I appologize in advance if this was already covered elsewhere on the site....I looked for the solution, but couldn't find it. I am very new to the forum and it seems I only have permission to post on a couple of areas. How do I get permission to post on other areas such as the general handgun forum? Once agian, I'm sorry if this was covered elsewhere. I'm axious to get involved in some discussions!!!!


----------



## js (Jun 29, 2006)

gator2thdoc said:


> I appologize in advance if this was already covered elsewhere on the site....I looked for the solution, but couldn't find it. I am very new to the forum and it seems I only have permission to post on a couple of areas. How do I get permission to post on other areas such as the general handgun forum? Once agian, I'm sorry if this was covered elsewhere. I'm axious to get involved in some discussions!!!!

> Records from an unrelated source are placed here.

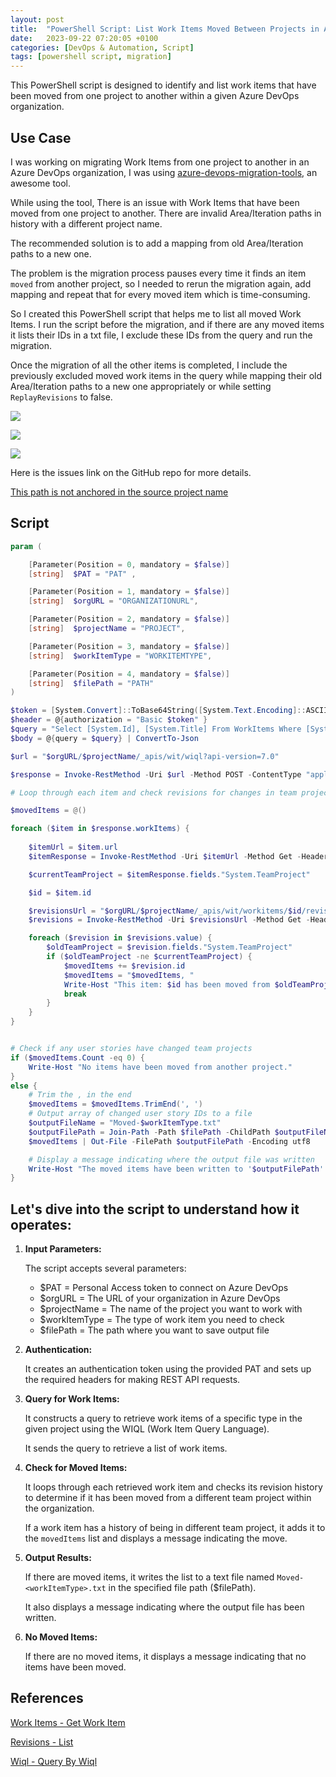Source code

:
 ```yaml
---
layout: post
title:  "PowerShell Script: List Work Items Moved Between Projects in Azure DevOps"
date:   2023-09-22 07:20:05 +0100
categories: [DevOps & Automation, Script]
tags: [powershell script, migration]
---
```


This PowerShell script is designed to identify and list work items that have been moved from one project to another within a given Azure DevOps organization.

## Use Case

I was working on migrating Work Items from one project to another in an Azure DevOps organization, I was using [azure-devops-migration-tools](https://github.com/nkdAgility/azure-devops-migration-tools), an awesome tool.

While using the tool, There is an issue with Work Items that have been moved from one project to another. There are invalid Area/Iteration paths in history with a different project name. 

The recommended solution is to add a mapping from old Area/Iteration paths to a new one.

The problem is the migration process pauses every time it finds an item `moved` from another project, so I needed to rerun the migration again, add mapping and repeat that for every moved item which is time-consuming.

So I created this PowerShell script that helps me to list all moved Work Items. I run the script before the migration, and if there are any moved items it lists their IDs in a txt file, I exclude these IDs from the query and run the migration.

Once the migration of all the other items is completed, I include the previously excluded moved work items in the query while mapping their old Area/Iteration paths to a new one appropriately or while setting `ReplayRevisions` to false.

![](/assets/img/list-moved-work-items/1-exclude-items.png)

![](/assets/img/list-moved-work-items/2-include-items.png)

![](/assets/img/list-moved-work-items/3-include-false-replay-revisions.png)

Here is the issues link on the GitHub repo for more details.

[This path is not anchored in the source project name](https://github.com/nkdAgility/azure-devops-migration-tools/issues?q=This+path+is+not+anchored+in+the+source+project+name)

## Script

```powershell
param (

    [Parameter(Position = 0, mandatory = $false)]
    [string]  $PAT = "PAT" ,

    [Parameter(Position = 1, mandatory = $false)]
    [string]  $orgURL = "ORGANIZATIONURL",

    [Parameter(Position = 2, mandatory = $false)]
    [string]  $projectName = "PROJECT",

    [Parameter(Position = 3, mandatory = $false)]
    [string]  $workItemType = "WORKITEMTYPE",

    [Parameter(Position = 4, mandatory = $false)]
    [string]  $filePath = "PATH"
)

$token = [System.Convert]::ToBase64String([System.Text.Encoding]::ASCII.GetBytes(":$($PAT)"))
$header = @{authorization = "Basic $token" }
$query = "Select [System.Id], [System.Title] From WorkItems Where [System.WorkItemType] = '$workItemType' and [System.TeamProject] = '$projectName'"
$body = @{query = $query} | ConvertTo-Json

$url = "$orgURL/$projectName/_apis/wit/wiql?api-version=7.0"

$response = Invoke-RestMethod -Uri $url -Method POST -ContentType "application/json" -Headers $header -Body $body

# Loop through each item and check revisions for changes in team project

$movedItems = @()

foreach ($item in $response.workItems) {
    
    $itemUrl = $item.url
    $itemResponse = Invoke-RestMethod -Uri $itemUrl -Method Get -Headers $header

    $currentTeamProject = $itemResponse.fields."System.TeamProject"

    $id = $item.id

    $revisionsUrl = "$orgURL/$projectName/_apis/wit/workitems/$id/revisions?api-version=7.0"
    $revisions = Invoke-RestMethod -Uri $revisionsUrl -Method Get -Headers $header

    foreach ($revision in $revisions.value) {
        $oldTeamProject = $revision.fields."System.TeamProject"
        if ($oldTeamProject -ne $currentTeamProject) {
            $movedItems += $revision.id
            $movedItems = "$movedItems, "
            Write-Host "This item: $id has been moved from $oldTeamProject to $currentTeamProject"
            break
        }
    }
}


# Check if any user stories have changed team projects
if ($movedItems.Count -eq 0) {
    Write-Host "No items have been moved from another project."
}
else {
    # Trim the , in the end
    $movedItems = $movedItems.TrimEnd(', ')
    # Output array of changed user story IDs to a file
    $outputFileName = "Moved-$workItemType.txt"
    $outputFilePath = Join-Path -Path $filePath -ChildPath $outputFileName
    $movedItems | Out-File -FilePath $outputFilePath -Encoding utf8

    # Display a message indicating where the output file was written
    Write-Host "The moved items have been written to '$outputFilePath'."
}
```

## Let's dive into the script to understand how it operates:

1. **Input Parameters:**

    The script accepts several parameters:
    - $PAT           = Personal Access token to connect on Azure DevOps
    - $orgURL        = The URL of your organization in Azure DevOps
    - $projectName   = The name of the project you want to work with
    - $workItemType  = The type of work item you need to check
    - $filePath      = The path where you want to save output file


2. **Authentication:**

    It creates an authentication token using the provided PAT and sets up the required headers for making REST API requests.

3. **Query for Work Items:**

    It constructs a query to retrieve work items of a specific type in the given project using the WIQL (Work Item Query Language).

    It sends the query to retrieve a list of work items.

4. **Check for Moved Items:**

    It loops through each retrieved work item and checks its revision history to determine if it has been moved from a different team project within the organization.

    If a work item has a history of being in different team project, it adds it to the `movedItems` list and displays a message indicating the move.

5. **Output Results:**

    If there are moved items, it writes the list to a text file named `Moved-<workItemType>.txt` in the specified file path ($filePath).

    It also displays a message indicating where the output file has been written.

6. **No Moved Items:**

    If there are no moved items, it displays a message indicating that no items have been moved.

## References

[Work Items - Get Work Item](https://learn.microsoft.com/en-us/rest/api/azure/devops/wit/work-items/get-work-item?view=azure-devops-rest-7.1&tabs=HTTP)

[Revisions - List](https://learn.microsoft.com/en-us/rest/api/azure/devops/wit/revisions/list?view=azure-devops-rest-7.0&tabs=HTTP)

[Wiql - Query By Wiql](https://learn.microsoft.com/en-us/rest/api/azure/devops/wit/wiql/query-by-wiql?view=azure-devops-rest-7.0&tabs=HTTP)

by completing the last step of the registration process.... You have to confirm the registration via a sent e-mail that was sent to you... you didn't do that.


----------



## ajlandis (May 11, 2008)

*What to do next?*



js said:


> by completing the last step of the registration process.... You have to confirm the registration via a sent e-mail that was sent to you... you didn't do that.


I must have made the same mistake. Looking through my e-mail account turned up no such message. Must have been deleted by my wife or myself long ago. What steps need to be taken to complete registration in this case?


----------



## bruce333 (Sep 1, 2006)

ajlandis said:


> What steps need to be taken to complete registration in this case?


?? Don't know. Moderators can't do anything about it. I've got a message in to the Admin (js) about it. Have to wait for him to get back about it.


----------